Adds Micah Sifry, editor of TechPresident, which has closely tracked Obama's online presence since 2008 primaries: "For the most part, the people in the campaign who really got the meaning and substance of the grassroots movement are not in the White House. So you've got the old media guys and you've the old politics guys used to the old ways of doing things, and the result is that the alternative power structure that Obama needed to take over Hillary [Clinton] during the campaign has been de-emphasized -- well, until they really needed it on health care."

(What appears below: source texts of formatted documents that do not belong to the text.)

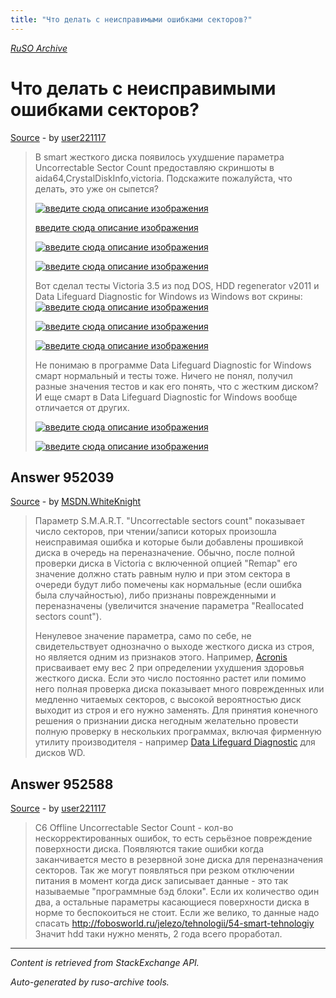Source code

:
 ```yaml
---
title: "Что делать с неисправимыми ошибками секторов?"
---
```

<p><i><a href="https://github.com/MSDN-WhiteKnight/ruso-archive/">RuSO Archive</a></i></p>
<h1>Что делать с неисправимыми ошибками секторов?</h1>
<p><a href="https://ru.stackoverflow.com/questions/951804/%d0%a7%d1%82%d0%be-%d0%b4%d0%b5%d0%bb%d0%b0%d1%82%d1%8c-%d1%81-%d0%bd%d0%b5%d0%b8%d1%81%d0%bf%d1%80%d0%b0%d0%b2%d0%b8%d0%bc%d1%8b%d0%bc%d0%b8-%d0%be%d1%88%d0%b8%d0%b1%d0%ba%d0%b0%d0%bc%d0%b8-%d1%81%d0%b5%d0%ba%d1%82%d0%be%d1%80%d0%be%d0%b2">Source</a> - by <a href="https://ru.stackoverflow.com/users/328960/user221117">user221117</a></p>
<blockquote>
<p>В smart жесткого диска появилось ухудшение параметра Uncorrectable Sector Count предоставляю скриншоты в aida64,CrystalDiskInfo,victoria.
Подскажите пожалуйста, что делать, это уже он сыпется?</p>

<p><a href="https://i.stack.imgur.com/XRbLq.jpg" rel="nofollow noreferrer"><img src="https://i.stack.imgur.com/XRbLq.jpg" alt="введите сюда описание изображения"></a></p>

<p><a href="https://i.stack.imgur.com/65Hbw.jpg" rel="nofollow noreferrer">введите сюда описание изображения</a></p>

<p><a href="https://i.stack.imgur.com/wifHk.jpg" rel="nofollow noreferrer"><img src="https://i.stack.imgur.com/wifHk.jpg" alt="введите сюда описание изображения"></a></p>

<p><a href="https://i.stack.imgur.com/oYHvS.jpg" rel="nofollow noreferrer"><img src="https://i.stack.imgur.com/oYHvS.jpg" alt="введите сюда описание изображения"></a></p>

<p>Вот сделал тесты Victoria 3.5 из под DOS, HDD regenerator v2011 и Data Lifeguard Diagnostic for Windows из Windows вот скрины:
<a href="https://i.stack.imgur.com/CZWqR.jpg" rel="nofollow noreferrer"><img src="https://i.stack.imgur.com/CZWqR.jpg" alt="введите сюда описание изображения"></a></p>

<p><a href="https://i.stack.imgur.com/60GWM.jpg" rel="nofollow noreferrer"><img src="https://i.stack.imgur.com/60GWM.jpg" alt="введите сюда описание изображения"></a></p>

<p><a href="https://i.stack.imgur.com/Hgbz7.jpg" rel="nofollow noreferrer"><img src="https://i.stack.imgur.com/Hgbz7.jpg" alt="введите сюда описание изображения"></a></p>

<p>Не понимаю в программе Data Lifeguard Diagnostic for Windows смарт нормальный и тесты тоже. Ничего не понял, получил разные значения тестов и как его понять, что с жестким диском?
И еще смарт в Data Lifeguard Diagnostic for Windows вообще отличается от других.</p>

<p><a href="https://i.stack.imgur.com/1PGJT.jpg" rel="nofollow noreferrer"><img src="https://i.stack.imgur.com/1PGJT.jpg" alt="введите сюда описание изображения"></a></p>

<p><a href="https://i.stack.imgur.com/1czbK.jpg" rel="nofollow noreferrer"><img src="https://i.stack.imgur.com/1czbK.jpg" alt="введите сюда описание изображения"></a></p>

</blockquote>
<h2>Answer 952039</h2>
<p><a href="https://ru.stackoverflow.com/a/952039/">Source</a> - by <a href="https://ru.stackoverflow.com/users/240512/msdn-whiteknight">MSDN.WhiteKnight</a></p>
<blockquote>
<p>Параметр S.M.A.R.T. "Uncorrectable sectors count" показывает число секторов, при чтении/записи которых произошла неисправимая ошибка и которые были добавлены прошивкой диска в очередь на переназначение. Обычно, после полной проверки диска в Victoria с включенной опцией "Remap" его значение должно стать равным нулю и при этом сектора в очереди будут либо помечены как нормальные (если ошибка была случайностью), либо признаны поврежденными и переназначены (увеличится значение параметра "Reallocated sectors count"). </p>

<p>Ненулевое значение параметра, само по себе, не свидетельствует однозначно о выходе жесткого диска из строя, но является одним из признаков этого. Например, <a href="https://kb.acronis.com/content/9264" rel="nofollow noreferrer">Acronis</a> присваивает ему вес 2 при определении ухудшения здоровья жесткого диска. Если это число постоянно растет или помимо него полная проверка диска показывает много поврежденных или медленно читаемых секторов, с высокой вероятностью диск выходит из строя и его нужно заменять. Для принятия конечного решения о признании диска негодным желательно провести полную проверку в нескольких программах, включая фирменную утилиту производителя - например <a href="https://support.wdc.com/downloads.aspx?p=3" rel="nofollow noreferrer">Data Lifeguard Diagnostic</a> для дисков WD.</p>

</blockquote>
<h2>Answer 952588</h2>
<p><a href="https://ru.stackoverflow.com/a/952588/">Source</a> - by <a href="https://ru.stackoverflow.com/users/328960/user221117">user221117</a></p>
<blockquote>
<p>С6 Offline Uncorrectable Sector Count - кол-во нескорректированных ошибок, то есть серьёзное повреждение поверхности диска. Появляются такие ошибки когда заканчивается место в резервной зоне диска для переназначения секторов. Так же могут появляться при резком отключении питания в момент когда диск записывает данные - это так называемые "программные бэд блоки". Если их количество один два, а остальные параметры касающиеся поверхности диска в норме то беспокоиться не стоит. Если же велико, то данные надо спасать
<a href="http://fobosworld.ru/jelezo/tehnologii/54-smart-tehnologiy" rel="nofollow noreferrer">http://fobosworld.ru/jelezo/tehnologii/54-smart-tehnologiy</a>
Значит hdd таки нужно менять, 2 года всего проработал.</p>

</blockquote>
<hr/>
<p><i>Content is retrieved from StackExchange API. </i></p>
<p><i>Auto-generated by ruso-archive tools. </i></p>
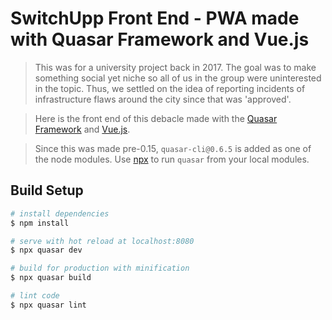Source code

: # SwitchUpp Front End - PWA made with Quasar Framework and Vue.js

> This was for a university project back in 2017. The goal was to make something social yet niche so all of us in the group were uninterested in the topic. Thus, we settled on the idea of reporting incidents of infrastructure flaws around the city since that was 'approved'.

> Here is the front end of this debacle made with the [Quasar Framework](https://github.com/quasarframework/quasar) and [Vue.js](https://github.com/vuejs/vue).

> Since this was made pre-0.15, ```quasar-cli@0.6.5``` is added as one of the node modules. Use [npx](https://www.npmjs.com/package/npx) to run ```quasar``` from your local modules.

## Build Setup

``` bash
# install dependencies
$ npm install

# serve with hot reload at localhost:8080
$ npx quasar dev

# build for production with minification
$ npx quasar build

# lint code
$ npx quasar lint
```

Two weeks ago, with urging from OFA, citizens advocating for Obama's health care reform made 300,000 calls in one day to their Congress members. A DNC spokesman said about 75,000 of the calls were generated through online social networks.

But, as Sifry points out, the grassroots activities being done on behalf of Obama aren't being adequately covered by the mainstream media that the Obama White House -- and particularly Emanuel -- is obsessed with. The day after Congress members were flooded with calls, for example, an 878-word story in the New York Times headlined "Obama Takes a Health Care Hiatus" did not mention the calls. "The old political media doesn't know what to do with this, they don't understand how to cover it, they have no benchmark for it," Sifry told me.

And it underlines the specific challenge facing the White House -- and, by extension, Plouffe, who orchestrated the campaign that landed Obama there. No sitting president has ever amassed a grassroots movement as formidable and diverse as Obama's. As Plouffe writes in his book, "The largest two categories of donors to our campaign were retirees and students. I doubt that has ever before been the case in American politics." What do you do with this movement? How do you keep the Obama coalition of young voters, minorities and first-time voters engaged? How do you govern with it? Already, some worry that not enough outreach is being done with young voters.

It may be time for Plouffe to take OFA out of the DNC because, after all, he was the one who placed it there. He's profited from it, no doubt. As the New Republic reported last week, Plouffe's firm collected $376,000 from the DNC this year. But the so-called "godfather of OFA" is the one who needs to help save it.